しかし、全体的な印象は『攻めさせられている』感じだった。さすが知将・反町康治監督というべきか。岐阜に対し、攻め込ませながらも攻撃のテンポだけは上げさせなかった。常に前線には1トップの塩沢勝吾、船山貴之と弦巻健人の2シャドーを置き、カウンターが出来る場面を創造し、岐阜をけん制し続けた。
0-0の中にも、『あわよくば1点』という意図はあった。そして、その意図は40分に結実した。カウンターを仕掛けると、右サイドを突破したDF玉林睦実のグラウンダーの折り返しを、弦巻が冷静にゴール左隅に突き刺した。
まさに一撃必殺。0-0でOKの前半が、1点のリードを奪うという理想的な展開で終わることが出来た。
後半、松本は1点を守るのではなく、よりアグレッシブに仕掛けてきた。53分には船山のスルーパスに塩沢が抜け出すが、放ったシュートはDFに阻まれる。60分にはMF鐡戸裕史のマイナスの折り返しから、船山が決定的なシュートを放つが、これはバーを直撃。65分にも塩沢が抜け出すが、シュートは僅かに枠をそれた。
ペースはいつの間にか完全に松本の手中に収まっていた。岐阜は井上に代えてFW中島康平を、MF廣田隆治に代えてFW佐藤洸一を投入し、高さとパワーの2トップに切り替えて攻撃のテコ入れを図るが、一度掴まれた流れを奪い返すまでには至らなかった。ピッチ全体にバランスよく選手を配置する松本の前に、どんどん攻撃の手数が減っていく岐阜。逆に82分には塩沢に決定機を作られるが、何とか身体を張って防いだ。
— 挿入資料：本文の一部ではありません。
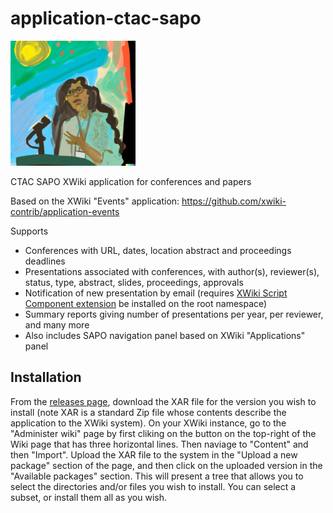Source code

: # application-ctac-sapo

<img src="assets/img_presenter_0.png" width="200px" height="200px" alt="Logo: person presenting at a confgerence"/>

CTAC SAPO XWiki application for conferences and papers

Based on the XWiki "Events" application: https://github.com/xwiki-contrib/application-events

Supports
  - Conferences with URL, dates, location abstract and proceedings deadlines
  - Presentations associated with conferences, with author(s), reviewer(s), status, type, abstract, slides, proceedings, approvals
  - Notification of new presentation by email (requires [XWiki Script Component extension](https://extensions.xwiki.org/xwiki/bin/view/Extension/Script%20Component/) be installed on the root namespace)
  - Summary reports giving number of presentations per year, per reviewer, and many more
  - Also includes SAPO navigation panel based on XWiki "Applications" panel

## Installation

From the [releases page](https://github.com/sfegan/application-ctac-sapo/releases), download the XAR file for the version you wish to install (note XAR is a standard Zip file whose contents describe the application to the XWiki system). On your XWiki instance, go to the "Administer wiki" page by first cliking on the button on the top-right of the Wiki page that has three horizontal lines. Then naviage to "Content" and then "Import". Upload the XAR file to the system in the "Upload a new package" section of the page, and then click on the uploaded version in the "Available packages" section. This will present a tree that allows you to select the directories and/or files you wish to install. You can select a subset, or install them all as you wish.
アウェイの戦いをしっかりとまっとうした松本と、それに対し有効的な打開策を見いだせなかった岐阜。「チャンスは作れている」と選手は語るが、サッカーはチャンスを作ってOKのスポーツではない。それをものにしてこそ、初めてそれが有効的なチャンスだったと言える。あくまで結果論だ。チャンスは作れているのに、チームの総得点がわずか6点では、それはチャンスとは言えない。決めてこそのチャンス。この現実をもう一度見つめ直さないといけない。現実路線対決は、松本のしたたかさを学んだ試合でもあった。